== WORK REQUEST ==
Without including any pictures, copy every line below exactly.

== GIVEN DATA ==
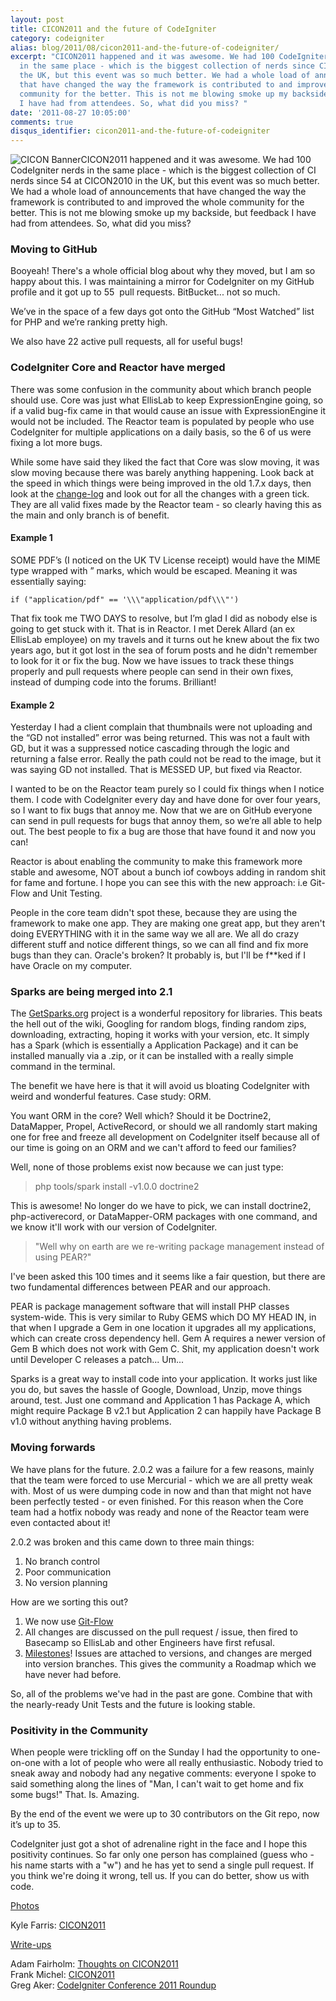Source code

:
 ```yaml
---
layout: post
title: CICON2011 and the future of CodeIgniter
category: codeigniter
alias: blog/2011/08/cicon2011-and-the-future-of-codeigniter/
excerpt: "CICON2011 happened and it was awesome. We had 100 CodeIgniter nerds
  in the same place - which is the biggest collection of nerds since CICON2010 in
  the UK, but this event was so much better. We had a whole load of announcements
  that have changed the way the framework is contributed to and improved the whole
  community for the better. This is not me blowing smoke up my backside, but feedback
  I have had from attendees. So, what did you miss? "
date: '2011-08-27 10:05:00'
comments: true
disqus_identifier: cicon2011-and-the-future-of-codeigniter
---
```


![CICON Banner](https://s3.amazonaws.com/philsturgeon-blog/6067761331_afa0ab6d4e.jpg)CICON2011 happened and it was awesome. We had 100 CodeIgniter nerds in the same place - which is the biggest collection of CI nerds since 54 at CICON2010 in the UK, but this event was so much better. We had a whole load of announcements that have changed the way the framework is contributed to and improved the whole community for the better. This is not me blowing smoke up my backside, but feedback I have had from attendees. So, what did you miss?

### Moving to GitHub

Booyeah! There's a whole official blog about why they moved, but I am so happy about this. I was maintaining a mirror for CodeIgniter on my GitHub profile and it got up to 55  pull requests. BitBucket... not so much.

We’ve in the space of a few days got onto the GitHub “Most Watched” list for PHP and we’re ranking pretty high.

We also have 22 active pull requests, all for useful bugs!

### CodeIgniter Core and Reactor have merged

There was some confusion in the community about which branch people should use. Core was just what EllisLab to keep ExpressionEngine going, so if a valid bug-fix came in that would cause an issue with ExpressionEngine it would not be included. The Reactor team is populated by people who use CodeIgniter for multiple applications on a daily basis, so the 6 of us were fixing a lot more bugs.

While some have said they liked the fact that Core was slow moving, it was slow moving because there was barely anything happening. Look back at the speed in which things were being improved in the old 1.7.x days, then look at the [change-log](http://codeigniter.com/user_guide/changelog.html) and look out for all the changes with a green tick. They are all valid fixes made by the Reactor team - so clearly having this as the main and only branch is of benefit.

#### Example 1

SOME PDF’s (I noticed on the UK TV License receipt) would have the MIME type wrapped with ” marks, which would be escaped. Meaning it was essentially saying:

    if ("application/pdf" == '\\\"application/pdf\\\"')

That fix took me TWO DAYS to resolve, but I’m glad I did as nobody else is going to get stuck with it. That is in Reactor. I met Derek Allard (an ex EllisLab employee) on my travels and it turns out he knew about the fix two years ago, but it got lost in the sea of forum posts and he didn't remember to look for it or fix the bug. Now we have issues to track these things properly and pull requests where people can send in their own fixes, instead of dumping code into the forums. Brilliant!

#### Example 2

Yesterday I had a client complain that thumbnails were not uploading and the “GD not installed” error was being returned. This was not a fault with GD, but it was a suppressed notice cascading through the logic and returning a false error. Really the path could not be read to the image, but it was saying GD not installed. That is MESSED UP, but fixed via Reactor.

I wanted to be on the Reactor team purely so I could fix things when I notice them. I code with CodeIgniter every day and have done for over four years, so I want to fix bugs that annoy me. Now that we are on GitHub everyone can send in pull requests for bugs that annoy them, so we’re all able to help out. The best people to fix a bug are those that have found it and now you can!

Reactor is about enabling the community to make this framework more stable and awesome, NOT about a bunch iof cowboys adding in random shit for fame and fortune. I hope you can see this with the new approach: i.e Git-Flow and Unit Testing.

People in the core team didn't spot these, because they are using the framework to make one app. They are making one great app, but they aren't doing EVERYTHING with it in the same way we all are. We all do crazy different stuff and notice different things, so we can all find and fix more bugs than they can. Oracle's broken? It probably is, but I'll be f\*\*ked if I have Oracle on my computer.

### Sparks are being merged into 2.1

The [GetSparks.org](http://getsparks.org/) project is a wonderful repository for libraries. This beats the hell out of the wiki, Googling for random blogs, finding random zips, downloading, extracting, hoping it works with your version, etc. It simply has a Spark (which is essentially a Application Package) and it can be installed manually via a .zip, or it can be installed with a really simple command in the terminal.

The benefit we have here is that it will avoid us bloating CodeIgniter with weird and wonderful features. Case study: ORM.

You want ORM in the core? Well which? Should it be Doctrine2, DataMapper, Propel, ActiveRecord, or should we all randomly start making one for free and freeze all development on CodeIgniter itself because all of our time is going on an ORM and we can't afford to feed our families?

Well, none of those problems exist now because we can just type:

> php tools/spark install -v1.0.0 doctrine2

This is awesome! No longer do we have to pick, we can install doctrine2, php-activerecord, or DataMapper-ORM packages with one command, and we know it'll work with our version of CodeIgniter.

> "Well why on earth are we re-writing package management instead of using PEAR?"

I've been asked this 100 times and it seems like a fair question, but there are two fundamental differences between PEAR and our approach.

PEAR is package management software that will install PHP classes system-wide. This is very similar to Ruby GEMS which DO MY HEAD IN, in that when I upgrade a Gem in one location it upgrades all my applications, which can create cross dependency hell. Gem A requires a newer version of Gem B which does not work with Gem C. Shit, my application doesn't work until Developer C releases a patch... Um...

Sparks is a great way to install code into your application. It works just like you do, but saves the hassle of Google, Download, Unzip, move things around, test. Just one command and Application 1 has Package A, which might require Package B v2.1 but Application 2 can happily have Package B v1.0 without anything having problems.

### Moving forwards

We have plans for the future. 2.0.2 was a failure for a few reasons, mainly that the team were forced to use Mercurial - which we are all pretty weak with. Most of us were dumping code in now and than that might not have been perfectly tested - or even finished. For this reason when the Core team had a hotfix nobody was ready and none of the Reactor team were even contacted about it!

2.0.2 was broken and this came down to three main things:

1. No branch control
2. Poor communication
3. No version planning

How are we sorting this out?

1. We now use [Git-Flow](http://nvie.com/posts/a-successful-git-branching-model/)
2. All changes are discussed on the pull request / issue, then fired to Basecamp so EllisLab and other Engineers have first refusal.
3. [Milestones](https://github.com/EllisLab/CodeIgniter/issues/milestones)! Issues are attached to versions, and changes are merged into version branches. This gives the community a Roadmap which we have never had before.

So, all of the problems we've had in the past are gone. Combine that with the nearly-ready Unit Tests and the future is looking stable.

### Positivity in the Community

When people were trickling off on the Sunday I had the opportunity to one-on-one with a lot of people who were all really enthusiastic. Nobody tried to sneak away and nobody had any negative comments: everyone I spoke to said something along the lines of "Man, I can't wait to get home and fix some bugs!" That. Is. Amazing.

By the end of the event we were up to 30 contributors on the Git repo, now it’s up to 35.

CodeIgniter just got a shot of adrenaline right in the face and I hope this positivity continues. So far only one person has complained (guess who - his name starts with a "w") and he has yet to send a single pull request. If you think we're doing it wrong, tell us. If you can do better, show us with code.

<u>Photos</u>

Kyle Farris: [CICON2011](http://www.flickr.com/photos/kylefarris/sets/72157627489315606/)

<u>Write-ups</u>

Adam Fairholm: [Thoughts on CICON2011](http://blog.adamfairholm.com/thoughts-on-cicon2011/)  
 Frank Michel: [CICON2011](http://www.frankmichel.com/blog/article/cicon2011)  
 Greg Aker: [CodeIgniter Conference 2011 Roundup](http://www.gregaker.net/2011/aug/22/codeigniter_conference_2011_roundup/)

== RESPONSE TO THE EXERCISE ==
Source code

:
 ```yaml
---
layout: post
title: CICON2011 and the future of CodeIgniter
category: codeigniter
alias: blog/2011/08/cicon2011-and-the-future-of-codeigniter/
excerpt: "CICON2011 happened and it was awesome. We had 100 CodeIgniter nerds
  in the same place - which is the biggest collection of nerds since CICON2010 in
  the UK, but this event was so much better. We had a whole load of announcements
  that have changed the way the framework is contributed to and improved the whole
  community for the better. This is not me blowing smoke up my backside, but feedback
  I have had from attendees. So, what did you miss? "
date: '2011-08-27 10:05:00'
comments: true
disqus_identifier: cicon2011-and-the-future-of-codeigniter
---
```


![CICON Banner](https://s3.amazonaws.com/philsturgeon-blog/6067761331_afa0ab6d4e.jpg)CICON2011 happened and it was awesome. We had 100 CodeIgniter nerds in the same place - which is the biggest collection of CI nerds since 54 at CICON2010 in the UK, but this event was so much better. We had a whole load of announcements that have changed the way the framework is contributed to and improved the whole community for the better. This is not me blowing smoke up my backside, but feedback I have had from attendees. So, what did you miss?

### Moving to GitHub

Booyeah! There's a whole official blog about why they moved, but I am so happy about this. I was maintaining a mirror for CodeIgniter on my GitHub profile and it got up to 55  pull requests. BitBucket... not so much.

We’ve in the space of a few days got onto the GitHub “Most Watched” list for PHP and we’re ranking pretty high.

We also have 22 active pull requests, all for useful bugs!

### CodeIgniter Core and Reactor have merged

There was some confusion in the community about which branch people should use. Core was just what EllisLab to keep ExpressionEngine going, so if a valid bug-fix came in that would cause an issue with ExpressionEngine it would not be included. The Reactor team is populated by people who use CodeIgniter for multiple applications on a daily basis, so the 6 of us were fixing a lot more bugs.

While some have said they liked the fact that Core was slow moving, it was slow moving because there was barely anything happening. Look back at the speed in which things were being improved in the old 1.7.x days, then look at the [change-log](http://codeigniter.com/user_guide/changelog.html) and look out for all the changes with a green tick. They are all valid fixes made by the Reactor team - so clearly having this as the main and only branch is of benefit.

#### Example 1

SOME PDF’s (I noticed on the UK TV License receipt) would have the MIME type wrapped with ” marks, which would be escaped. Meaning it was essentially saying:

    if ("application/pdf" == '\\\"application/pdf\\\"')

That fix took me TWO DAYS to resolve, but I’m glad I did as nobody else is going to get stuck with it. That is in Reactor. I met Derek Allard (an ex EllisLab employee) on my travels and it turns out he knew about the fix two years ago, but it got lost in the sea of forum posts and he didn't remember to look for it or fix the bug. Now we have issues to track these things properly and pull requests where people can send in their own fixes, instead of dumping code into the forums. Brilliant!

#### Example 2

Yesterday I had a client complain that thumbnails were not uploading and the “GD not installed” error was being returned. This was not a fault with GD, but it was a suppressed notice cascading through the logic and returning a false error. Really the path could not be read to the image, but it was saying GD not installed. That is MESSED UP, but fixed via Reactor.

I wanted to be on the Reactor team purely so I could fix things when I notice them. I code with CodeIgniter every day and have done for over four years, so I want to fix bugs that annoy me. Now that we are on GitHub everyone can send in pull requests for bugs that annoy them, so we’re all able to help out. The best people to fix a bug are those that have found it and now you can!

Reactor is about enabling the community to make this framework more stable and awesome, NOT about a bunch iof cowboys adding in random shit for fame and fortune. I hope you can see this with the new approach: i.e Git-Flow and Unit Testing.

People in the core team didn't spot these, because they are using the framework to make one app. They are making one great app, but they aren't doing EVERYTHING with it in the same way we all are. We all do crazy different stuff and notice different things, so we can all find and fix more bugs than they can. Oracle's broken? It probably is, but I'll be f\*\*ked if I have Oracle on my computer.

### Sparks are being merged into 2.1

The [GetSparks.org](http://getsparks.org/) project is a wonderful repository for libraries. This beats the hell out of the wiki, Googling for random blogs, finding random zips, downloading, extracting, hoping it works with your version, etc. It simply has a Spark (which is essentially a Application Package) and it can be installed manually via a .zip, or it can be installed with a really simple command in the terminal.

The benefit we have here is that it will avoid us bloating CodeIgniter with weird and wonderful features. Case study: ORM.

You want ORM in the core? Well which? Should it be Doctrine2, DataMapper, Propel, ActiveRecord, or should we all randomly start making one for free and freeze all development on CodeIgniter itself because all of our time is going on an ORM and we can't afford to feed our families?

Well, none of those problems exist now because we can just type:

> php tools/spark install -v1.0.0 doctrine2

This is awesome! No longer do we have to pick, we can install doctrine2, php-activerecord, or DataMapper-ORM packages with one command, and we know it'll work with our version of CodeIgniter.

> "Well why on earth are we re-writing package management instead of using PEAR?"

I've been asked this 100 times and it seems like a fair question, but there are two fundamental differences between PEAR and our approach.

PEAR is package management software that will install PHP classes system-wide. This is very similar to Ruby GEMS which DO MY HEAD IN, in that when I upgrade a Gem in one location it upgrades all my applications, which can create cross dependency hell. Gem A requires a newer version of Gem B which does not work with Gem C. Shit, my application doesn't work until Developer C releases a patch... Um...

Sparks is a great way to install code into your application. It works just like you do, but saves the hassle of Google, Download, Unzip, move things around, test. Just one command and Application 1 has Package A, which might require Package B v2.1 but Application 2 can happily have Package B v1.0 without anything having problems.

### Moving forwards

We have plans for the future. 2.0.2 was a failure for a few reasons, mainly that the team were forced to use Mercurial - which we are all pretty weak with. Most of us were dumping code in now and than that might not have been perfectly tested - or even finished. For this reason when the Core team had a hotfix nobody was ready and none of the Reactor team were even contacted about it!

2.0.2 was broken and this came down to three main things:

1. No branch control
2. Poor communication
3. No version planning

How are we sorting this out?

1. We now use [Git-Flow](http://nvie.com/posts/a-successful-git-branching-model/)
2. All changes are discussed on the pull request / issue, then fired to Basecamp so EllisLab and other Engineers have first refusal.
3. [Milestones](https://github.com/EllisLab/CodeIgniter/issues/milestones)! Issues are attached to versions, and changes are merged into version branches. This gives the community a Roadmap which we have never had before.

So, all of the problems we've had in the past are gone. Combine that with the nearly-ready Unit Tests and the future is looking stable.

### Positivity in the Community

When people were trickling off on the Sunday I had the opportunity to one-on-one with a lot of people who were all really enthusiastic. Nobody tried to sneak away and nobody had any negative comments: everyone I spoke to said something along the lines of "Man, I can't wait to get home and fix some bugs!" That. Is. Amazing.

By the end of the event we were up to 30 contributors on the Git repo, now it’s up to 35.

CodeIgniter just got a shot of adrenaline right in the face and I hope this positivity continues. So far only one person has complained (guess who - his name starts with a "w") and he has yet to send a single pull request. If you think we're doing it wrong, tell us. If you can do better, show us with code.

<u>Photos</u>

Kyle Farris: [CICON2011](http://www.flickr.com/photos/kylefarris/sets/72157627489315606/)

<u>Write-ups</u>

Adam Fairholm: [Thoughts on CICON2011](http://blog.adamfairholm.com/thoughts-on-cicon2011/)  
 Frank Michel: [CICON2011](http://www.frankmichel.com/blog/article/cicon2011)  
 Greg Aker: [CodeIgniter Conference 2011 Roundup](http://www.gregaker.net/2011/aug/22/codeigniter_conference_2011_roundup/)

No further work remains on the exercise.